Sekarang, misal kita anggap P.T. Telekomunikasi Indonesia (Telkom) adalah 20.000.000 ekor sapi betina. Maka, semua orang yang berinvestasi pada P.T. Telkom adalah pemilik bersama dari 20.000.000 ekor sapi betina tersebut. Untuk memperjelas kepemilikan, dibuatlah sertifikat kepemilikan sapi Telkomsari. Misalnya, untuk setiap seekor sapi mendapat 3 sertifikat.
Jadi, saham adalah sertifikat sapi betina. 

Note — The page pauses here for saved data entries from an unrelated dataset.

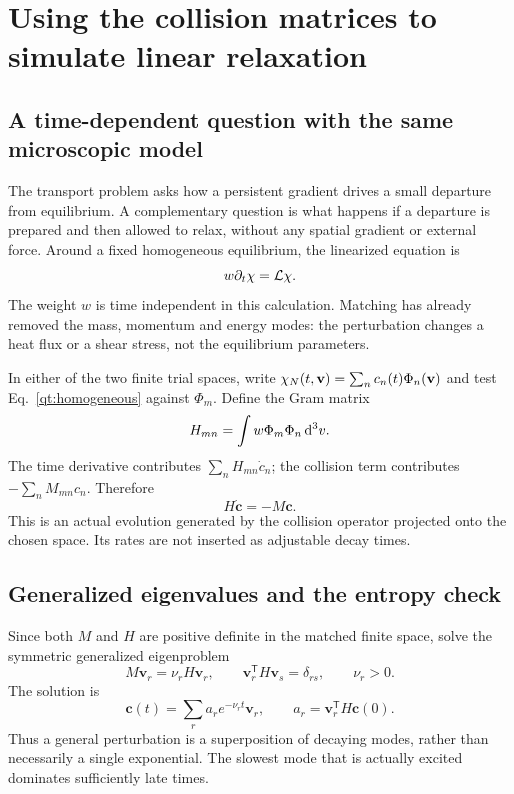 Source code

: \section{Using the collision matrices to simulate linear relaxation}
\label{qt:dynamics}
\subsection{A time-dependent question with the same microscopic model}
The transport problem asks how a persistent gradient drives a small departure
from equilibrium. A complementary question is what happens if a departure is
prepared and then allowed to relax, without any spatial gradient or external
force. Around a fixed homogeneous equilibrium, the linearized equation is
\begin{equation}
 w\partial_t\chi=\qtL\chi.
 \label{qt:homogeneous}
\end{equation}
The weight $w$ is time independent in this calculation. Matching has already
removed the mass, momentum and energy modes: the perturbation changes a heat
flux or a shear stress, not the equilibrium parameters.

In either of the two finite trial spaces, write
$\chi_N(t,\qtv)=\sum_nc_n(t)\Phi_n(\qtv)$ and test
Eq.~\eqref{qt:homogeneous} against $\Phi_m$. Define the Gram matrix
\begin{equation}
 H_{mn}=\int w\Phi_m\Phi_n\qtd^3v.
\end{equation}
The time derivative contributes $\sum_nH_{mn}\dot c_n$; the collision term
contributes $-\sum_nM_{mn}c_n$. Therefore
\begin{equation}
 \boxed{H\dot{\boldsymbol c}=-M\boldsymbol c.}
 \label{qt:ode}
\end{equation}
This is an actual evolution generated by the collision operator projected
onto the chosen space. Its rates are not inserted as adjustable decay times.

\subsection{Generalized eigenvalues and the entropy check}
Since both $M$ and $H$ are positive definite in the matched finite space,
solve the symmetric generalized eigenproblem
\begin{equation}
 M\boldsymbol v_r=\nu_rH\boldsymbol v_r,\qquad
 \boldsymbol v_r^{\mathsf T}H\boldsymbol v_s=\delta_{rs},\qquad \nu_r>0.
\end{equation}
The solution is
\begin{equation}
 \boldsymbol c(t)=\sum_r a_r e^{-\nu_rt}\boldsymbol v_r,\qquad
 a_r=\boldsymbol v_r^{\mathsf T}H\boldsymbol c(0).
 \label{qt:decay}
\end{equation}
Thus a general perturbation is a superposition of decaying modes, rather than
necessarily a single exponential. The slowest mode that is actually excited
dominates sufficiently late times.

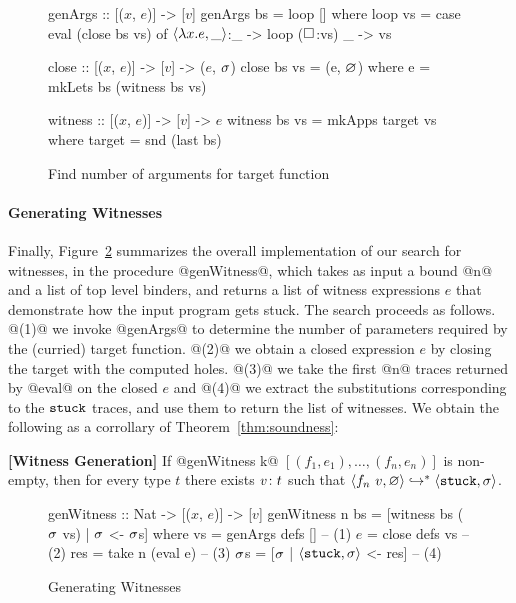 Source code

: \begin{figure}[ht]
\centering
\begin{mcode}
genArgs :: [($x$, $e$)] -> [$v$]
genArgs bs = loop []
  where
  loop vs  = case eval (close bs vs) of
               $\langle \lambda x. e, \_ \rangle$:_ -> loop ($\square_{}$:vs)
               _        -> vs

close :: [($x$, $e$)] -> [$v$] -> ($e$, $\sigma$)
close bs vs = (e, $\varnothing$)
  where
    e       = mkLets bs (witness bs vs)

witness :: [($x$, $e$)] -> [$v$] -> $e$
witness bs vs = mkApps target vs
  where
    target    = snd (last bs)
\end{mcode}
\caption{Find number of arguments for target function}
\label{fig:algo-gen-args}
\end{figure}


\paragraph{Generating Witnesses}
%
Finally, Figure~\ref{fig:algo-gen-witness} summarizes the overall
implementation of our search for witnesses, in the procedure @genWitness@,
which takes as input a bound @n@ and a list of top level binders, and
returns a list of witness expressions $e$ that demonstrate how the input
program gets stuck.
%
The search proceeds as follows.
%
@(1)@ we invoke @genArgs@ to determine the number of parameters required
by the (curried) target function.
%
@(2)@ we obtain a closed expression $e$ by closing the target with the
computed holes.
%
@(3)@ we take the first @n@ traces returned by @eval@ on the closed $e$
and
@(4)@ we extract the substitutions corresponding to the $\mathtt{stuck}$ traces,
and use them to return the list of witnesses.
%
We obtain the following as a corrollary of Theorem~\ref{thm:soundness}:

\begin{thm}{\textbf{[Witness Generation]}}
\label{thm:generation}
  If @genWitness k@ $[(f_1, e_1), \ldots, (f_n, e_n)]$ is non-empty,
  then for every type $t$ there exists ${v} \colon {t}$ such that
  $\langle f_n \ v, \varnothing \rangle \hookrightarrow^{*} \langle \mathtt{stuck}, \sigma \rangle$.
\end{thm}

\begin{figure}[ht]
\centering
\begin{mcode}
genWitness :: Nat -> [($x$, $e$)] -> [$v$]
genWitness n bs
       = [witness bs ($\sigma$ vs) | $\sigma$ <- $\sigma$s]
  where
   vs  = genArgs defs []      -- (1)
   $e$    = close defs vs        -- (2)
   res = take n (eval e)      -- (3)
   $\sigma$s   = [$\sigma$ | $\langle \mathtt{stuck}, \sigma \rangle$ <- res]  -- (4)
\end{mcode}
\caption{Generating Witnesses}
\label{fig:algo-gen-witness}
\end{figure}

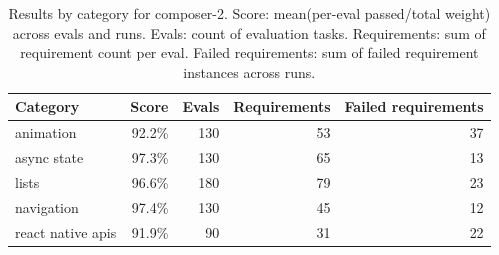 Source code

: \begin{table}[htbp]
\centering
\begin{tabular}{lrrrr}
\toprule
Category & Score & Evals & Requirements & Failed requirements \\
\midrule
animation & 92.2\% & 130 & 53 & 37 \\
async state & 97.3\% & 130 & 65 & 13 \\
lists & 96.6\% & 180 & 79 & 23 \\
navigation & 97.4\% & 130 & 45 & 12 \\
react native apis & 91.9\% & 90 & 31 & 22 \\
\bottomrule
\end{tabular}
\caption{Results by category for composer-2. Score: mean(per-eval passed/total weight) across evals and runs. Evals: count of evaluation tasks. Requirements: sum of requirement count per eval. Failed requirements: sum of failed requirement instances across runs.}
\end{table}
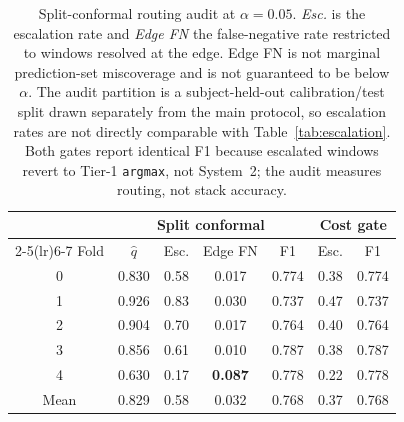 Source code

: \begin{table}[!t]
\centering
\caption{Split-conformal routing audit at $\alpha{=}0.05$. \emph{Esc.} is the escalation rate and \emph{Edge FN} the false-negative rate restricted to windows resolved at the edge. Edge FN is not marginal prediction-set miscoverage and is not guaranteed to be below $\alpha$. The audit partition is a subject-held-out calibration/test split drawn separately from the main protocol, so escalation rates are not directly comparable with Table~\ref{tab:escalation}. Both gates report identical F1 because escalated windows revert to Tier-1 \texttt{argmax}, not System~2; the audit measures routing, not stack accuracy.}
\label{tab:conformalgate}
\begin{tabular}{c ccc ccc}
\toprule
 & \multicolumn{4}{c}{Split conformal} & \multicolumn{2}{c}{Cost gate} \\
\cmidrule(lr){2-5}\cmidrule(lr){6-7}
Fold & $\hat{q}$ & Esc. & Edge FN & F1 & Esc. & F1 \\
\midrule
0 & 0.830 & 0.58 & 0.017 & 0.774 & 0.38 & 0.774 \\
1 & 0.926 & 0.83 & 0.030 & 0.737 & 0.47 & 0.737 \\
2 & 0.904 & 0.70 & 0.017 & 0.764 & 0.40 & 0.764 \\
3 & 0.856 & 0.61 & 0.010 & 0.787 & 0.38 & 0.787 \\
4 & 0.630 & 0.17 & \textbf{0.087} & 0.778 & 0.22 & 0.778 \\
\midrule
Mean & 0.829 & 0.58 & 0.032 & 0.768 & 0.37 & 0.768 \\
\bottomrule
\end{tabular}
\end{table}
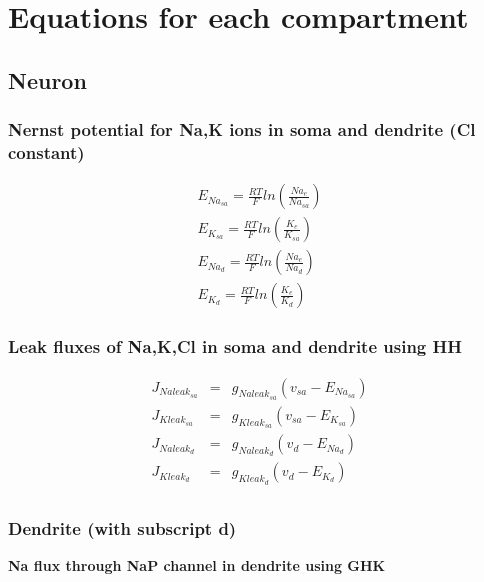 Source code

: \documentclass[fleqn]{report}
\numberwithin{equation}{section}
\numberwithin{equation}{section}
\newcommand{\RTF}{$\frac{RT}{F}$}
\begin{document}
				            
	\chapter{Equations for each  compartment }
	\section{Neuron}
	\subsection{Nernst potential for Na,K ions in soma and dendrite (Cl constant)} 
				            				\begin{eqnarray}
				            					E_{Na_{sa}}=\frac{RT}{F}ln (\frac{Na_e}{Na_{sa}}) \\
				            					 E_{K_{sa}}      =\frac{RT}{F}  ln(\frac{K_e}{K_{sa}})\\
				            					 E_{Na_{d}}      =\frac{RT}{F}  ln(\frac{Na_e}{Na_{d}})\\
				            					 E_{K_{d}}      =\frac{RT}{F}  ln(\frac{K_e}{K_{d}})
				            				\end{eqnarray}
	\subsection{Leak fluxes of Na,K,Cl in soma and dendrite using HH}
				 \begin{eqnarray}
				J_{Naleak_{sa}} &=& g_{Naleak_{sa}} (v_{sa} - E_{Na_{sa}})\\
								                        J_{Kleak_{sa}}  &=& g_{Kleak_{sa}} (v_{sa} - E_{K_{sa}})\\
								                        J_{Naleak_{d}}  &=& g_{Naleak_d} (v_d - E_{Na_{d}})\\
								                        J_{Kleak_{d}}   &=& g_{Kleak_d} (v_d - E_{K_{d}})\\
				 \end{eqnarray}
				                        
	\subsection{Dendrite (with subscript d)}
	 \textbf{Na flux through NaP channel in dendrite using GHK}\\
	 
\end{document}
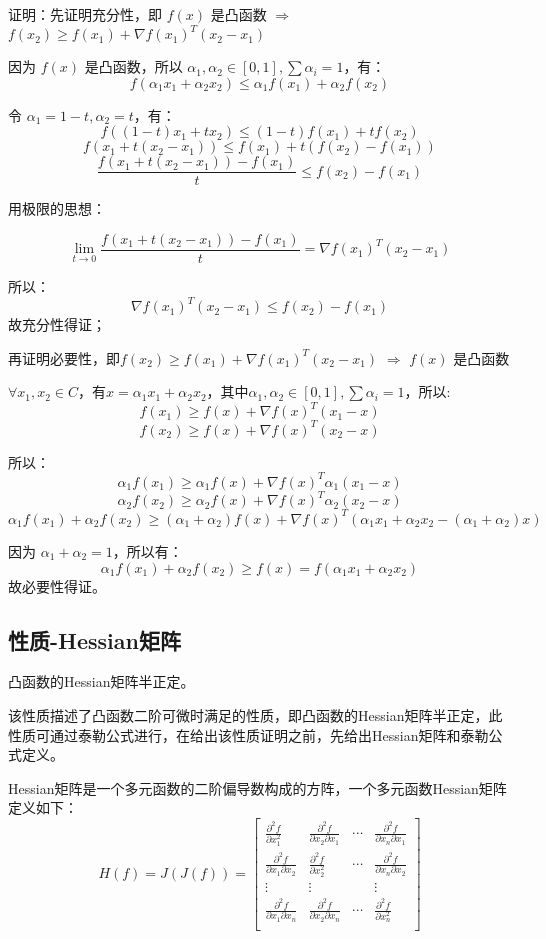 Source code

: \documentclass[12pt]{article}
\begin{document}
\begin{framed}  
\small{
证明：先证明充分性，即 $f(x)$ 是凸函数 $\Rightarrow$ $f(x_2) \ge f(x_1) + \nabla f(x_1)^T(x_2-x_1)$

因为 $f(x)$ 是凸函数，所以 $\alpha_1, \alpha_2 \in [0,1], \sum\alpha_i = 1$，有：
$$
f(\alpha_1x_1 + \alpha_2x_2) \le \alpha_1f(x_1) + \alpha_2f(x_2)
$$

令 $\alpha_1 = 1 - t, \alpha_2 = t$，有：
$$
f((1-t)x_1 + tx_2) \le (1-t)f(x_1) + tf(x_2)
$$
$$
f(x_1 + t(x_2-x_1)) \le f(x_1) + t(f(x_2) - f(x_1))
$$
$$
\frac{f(x_1 + t(x_2-x_1)) - f(x_1)}{t} \le f(x_2) - f(x_1)
$$

用极限的思想：

$$\lim_{t \to 0}\frac{f(x_1 + t(x_2-x_1)) - f(x_1)}{t} = \nabla f(x_1)^T(x_2 - x_1)$$

所以：
$$
\nabla f(x_1)^T(x_2 - x_1) \le f(x_2) - f(x_1)
$$
故充分性得证；

再证明必要性，即$f(x_2) \ge f(x_1) + \nabla f(x_1)^T(x_2-x_1)$ $\Rightarrow$  $f(x)$ 是凸函数

$\forall x_1, x_2 \in C$，有$x = \alpha_1x_1 + \alpha_2x_2$，其中$\alpha_1, \alpha_2 \in [0,1], \sum\alpha_i = 1$，所以:
$$
f(x_1) \ge f(x) + \nabla f(x)^T(x_1-x) 
$$
$$
f(x_2) \ge f(x) + \nabla f(x)^T(x_2-x) 
$$

所以：
$$
\alpha_1f(x_1) \ge \alpha_1f(x) + \nabla f(x)^T\alpha_1(x_1-x) 
$$
$$
\alpha_2f(x_2) \ge \alpha_2f(x) + \nabla f(x)^T\alpha_2(x_2-x) 
$$
$$
\alpha_1f(x_1) + \alpha_2f(x_2) \ge (\alpha_1+\alpha_2)f(x) + \nabla f(x)^T(\alpha_1x_1 + \alpha_2x_2 - (\alpha_1+\alpha_2)x)
$$

因为 $\alpha_1 + \alpha_2 = 1$，所以有：
$$
\alpha_1f(x_1) + \alpha_2f(x_2) \ge f(x) = f(\alpha_1x_1 + \alpha_2x_2)
$$
故必要性得证。
}
\end{framed}

\subsection{性质-Hessian矩阵}
凸函数的Hessian矩阵半正定。

该性质描述了凸函数二阶可微时满足的性质，即凸函数的Hessian矩阵半正定，此性质可通过泰勒公式进行，在给出该性质证明之前，先给出Hessian矩阵和泰勒公式定义。

Hessian矩阵是一个多元函数的二阶偏导数构成的方阵，一个多元函数Hessian矩阵定义如下：
$$
H(f) = J(J(f)) =
\begin{bmatrix}
\frac{\partial^2 f}{\partial x_1^2} & \frac{\partial^2 f}{\partial x_2\partial x_1} & \cdots & \frac{\partial^2 f}{\partial x_n\partial x_1}  \\
\frac{\partial^2 f}{\partial x_1\partial x_2} & \frac{\partial^2 f}{\partial x_2^2} & \cdots & \frac{\partial^2 f}{\partial x_n\partial x_2}  \\
\vdots & \vdots &  & \vdots \\
\frac{\partial^2 f}{\partial x_1\partial x_n} & \frac{\partial^2 f}{\partial x_2\partial x_n} & \cdots & \frac{\partial^2 f}{\partial x_n^2}  \\
\end{bmatrix}
$$
\end{document}
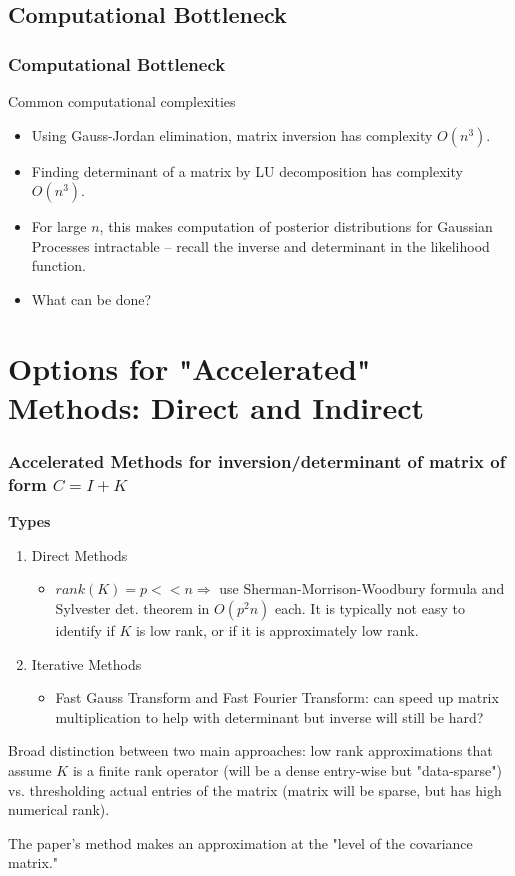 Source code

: \documentclass{beamer}
\begin{document}
\subsection{Computational Bottleneck} 
\begin{frame}
\frametitle{Computational Bottleneck}
\begin{block}{Common computational complexities}
\begin{itemize}
\item Using Gauss-Jordan elimination, matrix inversion has complexity $O(n^3)$.
\item Finding determinant of a matrix by LU decomposition has complexity $O(n^3)$.
\end{itemize}
\end{block}
\begin{itemize}
\item For large $n$, this makes computation of posterior distributions for Gaussian Processes intractable -- recall the inverse and determinant in the likelihood function.
\item What can be done?
\end{itemize}

\end{frame}

\section{Options for "Accelerated" Methods: Direct and Indirect}
\begin{frame}
\frametitle{Accelerated Methods for inversion/determinant of matrix of form $C=I+K$}

\textbf{Types}

\begin{enumerate}
\item Direct Methods
	\begin{itemize}
		\item $rank(K) = p <<n \Rightarrow$ use Sherman-Morrison-Woodbury 		formula and Sylvester det. theorem in $O(p^2 n)$ each. It is typically not 		easy to identify if $K$ is low rank, or if it is approximately low rank.
	\end{itemize}
\item Iterative Methods
	\begin{itemize}
		\item Fast Gauss Transform and Fast Fourier Transform: can speed up matrix multiplication to help with determinant but inverse will still be hard?
	\end{itemize}
\end{enumerate}

Broad distinction between two main approaches: low rank approximations that assume $K$ is a finite rank operator (will be a dense entry-wise but "data-sparse") vs. thresholding actual entries of the matrix (matrix will be sparse, but has high numerical rank).

The paper's method makes an approximation at the "level of the covariance matrix."
\end{frame}
\end{document}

Seperti cerita diatas, permasalahan saat Althaf ingin menjual bagiannya dapat diselesaikan. Saudagar Rafa yang membeli bagian Althaf akan mendapatkan 1 sertifikat Telkomsari dengan membayar Rp. 4 juta. Althaf adalah investor penjual, dan Rafa adalah investor pembeli. Selisih harga jual Rp.4 juta dikurangi harga beli Rp 3 juta adalah capital gain untuk Althaf dari investasinya di sapi betina. Delapan liter susu setiap minggu yang diperoleh Althaf  adalah weekly dividend. 
Sedangkan, pasar yang mengatur mekanisme untuk menampung penawaran dan permintaan para saudagar sapi betina merupakan Bursa Efek. 

Anda perlu ingat bahwa meski Arzie, Ardzaky, dan Althaf tidak memelihara sapi-sapi itu secara fisik, karena mereka hanya memegang bukti kepemilikan yang disebut Telkomsari itu. Namun, tetap saja sapi-sapi itu nyata adanya. Sama halnya dengan berinvestasi saham, Anda tidak akan memegang secara fisik sertifikat saham, namun jumlah kepemilikan akan tercatat di KSEI dan perusahaan yang Anda investasikan memang beroperasi dengan baik dan bagus.

Keuntungan berinvestasi saham

Investasi saham dapat dilakukan melalui investasi langsung ke pasar modal, mau pun membeli reksadana berbasis saham atau campuran. Masing-masing memiliki keunggulan, tergantung apa tujuan keuangan Anda.